(Source data)
....................

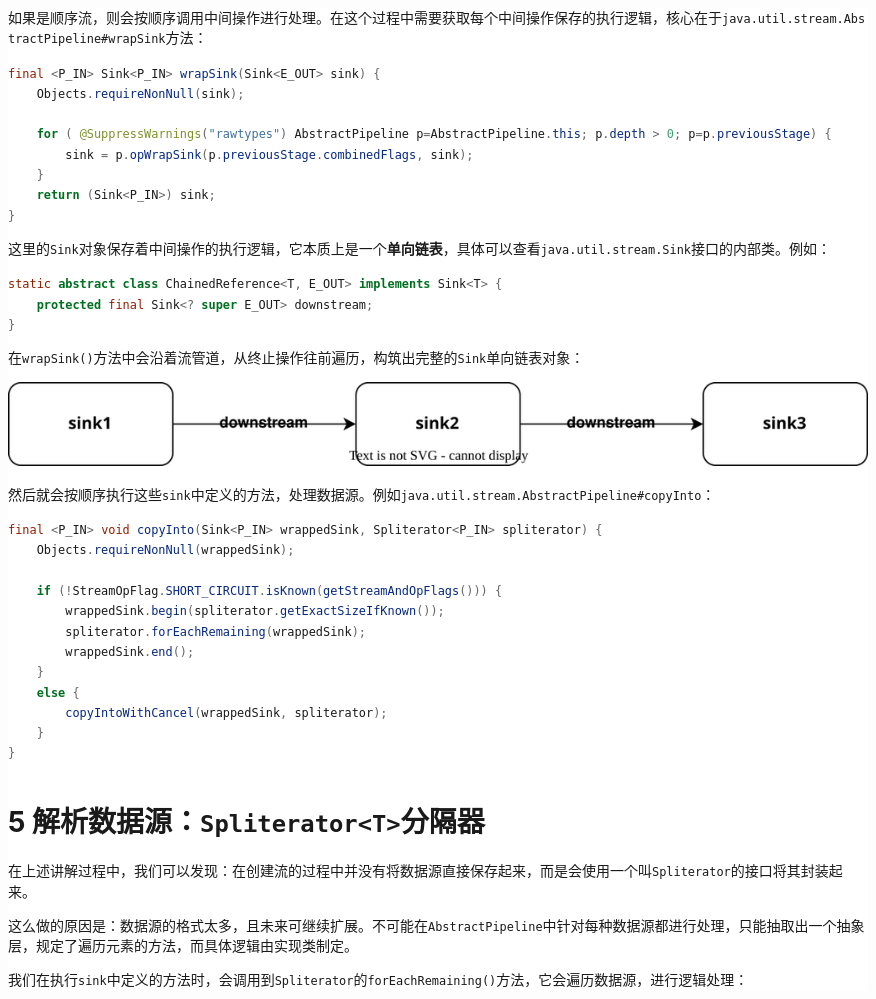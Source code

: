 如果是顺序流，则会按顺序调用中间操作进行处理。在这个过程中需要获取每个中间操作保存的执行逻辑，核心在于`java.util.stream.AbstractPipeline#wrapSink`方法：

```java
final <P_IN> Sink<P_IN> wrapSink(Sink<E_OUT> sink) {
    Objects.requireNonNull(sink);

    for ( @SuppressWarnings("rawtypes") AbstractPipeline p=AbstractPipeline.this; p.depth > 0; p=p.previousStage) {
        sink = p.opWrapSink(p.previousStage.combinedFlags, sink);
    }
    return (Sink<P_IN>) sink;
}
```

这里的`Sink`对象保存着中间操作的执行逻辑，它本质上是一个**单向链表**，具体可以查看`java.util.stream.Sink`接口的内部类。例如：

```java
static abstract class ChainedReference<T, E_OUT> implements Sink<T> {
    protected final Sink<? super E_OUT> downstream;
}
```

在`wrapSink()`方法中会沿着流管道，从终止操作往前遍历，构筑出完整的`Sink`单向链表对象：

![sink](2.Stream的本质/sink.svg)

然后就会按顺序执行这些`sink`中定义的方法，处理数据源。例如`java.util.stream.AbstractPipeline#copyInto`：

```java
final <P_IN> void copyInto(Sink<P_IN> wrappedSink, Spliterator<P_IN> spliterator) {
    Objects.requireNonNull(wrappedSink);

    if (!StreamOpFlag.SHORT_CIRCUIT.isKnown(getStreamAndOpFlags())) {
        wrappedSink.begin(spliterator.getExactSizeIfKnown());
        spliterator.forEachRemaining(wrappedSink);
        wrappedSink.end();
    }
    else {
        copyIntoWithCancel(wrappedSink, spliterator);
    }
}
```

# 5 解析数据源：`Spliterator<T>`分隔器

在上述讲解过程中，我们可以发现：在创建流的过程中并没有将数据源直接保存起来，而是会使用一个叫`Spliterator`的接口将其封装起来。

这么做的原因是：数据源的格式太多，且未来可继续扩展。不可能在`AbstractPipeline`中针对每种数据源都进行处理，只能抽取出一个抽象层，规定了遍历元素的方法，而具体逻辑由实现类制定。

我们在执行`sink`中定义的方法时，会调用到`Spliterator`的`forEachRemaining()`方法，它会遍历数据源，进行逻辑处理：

....................

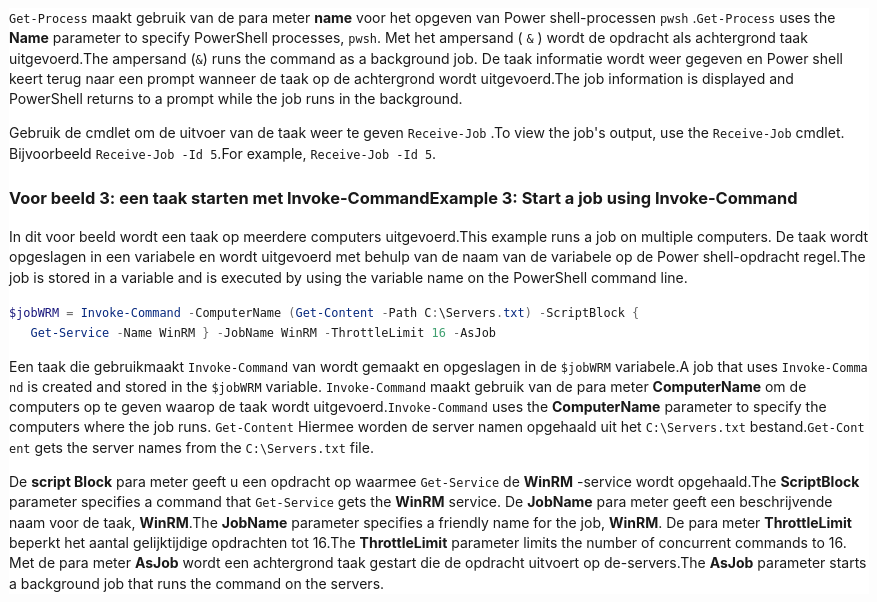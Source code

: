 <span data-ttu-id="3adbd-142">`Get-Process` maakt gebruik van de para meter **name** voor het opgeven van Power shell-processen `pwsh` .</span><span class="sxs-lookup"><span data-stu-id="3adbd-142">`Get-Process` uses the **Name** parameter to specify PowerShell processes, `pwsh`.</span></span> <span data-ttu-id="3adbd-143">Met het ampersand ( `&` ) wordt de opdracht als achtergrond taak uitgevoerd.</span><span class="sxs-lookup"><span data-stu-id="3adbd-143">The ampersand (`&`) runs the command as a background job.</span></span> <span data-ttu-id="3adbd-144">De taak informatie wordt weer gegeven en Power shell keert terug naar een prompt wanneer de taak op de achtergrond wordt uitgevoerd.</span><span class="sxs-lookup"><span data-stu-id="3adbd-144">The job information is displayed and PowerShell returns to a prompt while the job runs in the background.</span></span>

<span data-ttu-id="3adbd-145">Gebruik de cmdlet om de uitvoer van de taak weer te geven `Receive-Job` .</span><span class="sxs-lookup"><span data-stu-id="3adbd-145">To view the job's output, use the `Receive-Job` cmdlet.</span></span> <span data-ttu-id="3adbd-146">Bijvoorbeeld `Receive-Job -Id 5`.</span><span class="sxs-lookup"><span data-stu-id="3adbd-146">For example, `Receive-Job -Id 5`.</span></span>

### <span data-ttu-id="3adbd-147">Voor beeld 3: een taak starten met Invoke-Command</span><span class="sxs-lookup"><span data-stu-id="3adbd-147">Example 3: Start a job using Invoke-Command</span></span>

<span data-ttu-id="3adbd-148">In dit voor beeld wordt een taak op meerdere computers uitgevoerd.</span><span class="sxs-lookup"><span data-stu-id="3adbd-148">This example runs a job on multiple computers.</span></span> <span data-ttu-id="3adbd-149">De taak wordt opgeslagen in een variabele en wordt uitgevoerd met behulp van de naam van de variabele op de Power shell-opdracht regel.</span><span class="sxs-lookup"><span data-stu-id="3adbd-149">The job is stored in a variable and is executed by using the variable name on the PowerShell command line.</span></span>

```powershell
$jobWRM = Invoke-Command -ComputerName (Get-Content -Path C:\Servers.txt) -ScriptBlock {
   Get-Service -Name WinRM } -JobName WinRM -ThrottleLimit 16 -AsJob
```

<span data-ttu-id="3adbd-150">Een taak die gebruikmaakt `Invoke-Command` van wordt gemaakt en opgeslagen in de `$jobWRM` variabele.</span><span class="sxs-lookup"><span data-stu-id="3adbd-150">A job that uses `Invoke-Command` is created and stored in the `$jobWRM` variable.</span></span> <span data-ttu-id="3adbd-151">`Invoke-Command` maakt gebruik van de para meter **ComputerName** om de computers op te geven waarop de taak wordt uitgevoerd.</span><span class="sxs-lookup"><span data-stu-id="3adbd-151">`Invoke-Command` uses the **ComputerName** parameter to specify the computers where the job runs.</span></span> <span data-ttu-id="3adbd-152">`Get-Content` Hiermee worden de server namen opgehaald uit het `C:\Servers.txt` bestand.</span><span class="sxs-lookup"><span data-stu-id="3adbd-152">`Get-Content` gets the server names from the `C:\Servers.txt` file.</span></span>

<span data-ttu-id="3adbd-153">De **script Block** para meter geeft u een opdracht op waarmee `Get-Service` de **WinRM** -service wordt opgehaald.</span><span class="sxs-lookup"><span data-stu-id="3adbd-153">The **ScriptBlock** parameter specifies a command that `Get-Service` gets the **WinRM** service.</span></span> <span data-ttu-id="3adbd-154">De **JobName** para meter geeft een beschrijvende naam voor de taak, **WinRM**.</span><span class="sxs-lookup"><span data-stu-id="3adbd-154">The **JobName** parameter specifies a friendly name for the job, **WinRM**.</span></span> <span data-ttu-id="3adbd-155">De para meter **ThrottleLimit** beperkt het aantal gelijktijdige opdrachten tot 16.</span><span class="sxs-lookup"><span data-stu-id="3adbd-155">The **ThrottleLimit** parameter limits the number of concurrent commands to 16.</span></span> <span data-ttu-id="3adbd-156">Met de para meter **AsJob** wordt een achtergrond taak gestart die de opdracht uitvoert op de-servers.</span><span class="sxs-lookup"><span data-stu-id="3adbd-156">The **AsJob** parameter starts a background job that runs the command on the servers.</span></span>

....................

▶ [Work instruction] Which lines of the data contain "AbstractPipeline"? Copy them all.

▶ [Written solution]
: 如果是顺序流，则会按顺序调用中间操作进行处理。在这个过程中需要获取每个中间操作保存的执行逻辑，核心在于`java.util.stream.AbstractPipeline#wrapSink`方法：
    for ( @SuppressWarnings("rawtypes") AbstractPipeline p=AbstractPipeline.this; p.depth > 0; p=p.previousStage) {
然后就会按顺序执行这些`sink`中定义的方法，处理数据源。例如`java.util.stream.AbstractPipeline#copyInto`：
这么做的原因是：数据源的格式太多，且未来可继续扩展。不可能在`AbstractPipeline`中针对每种数据源都进行处理，只能抽取出一个抽象层，规定了遍历元素的方法，而具体逻辑由实现类制定。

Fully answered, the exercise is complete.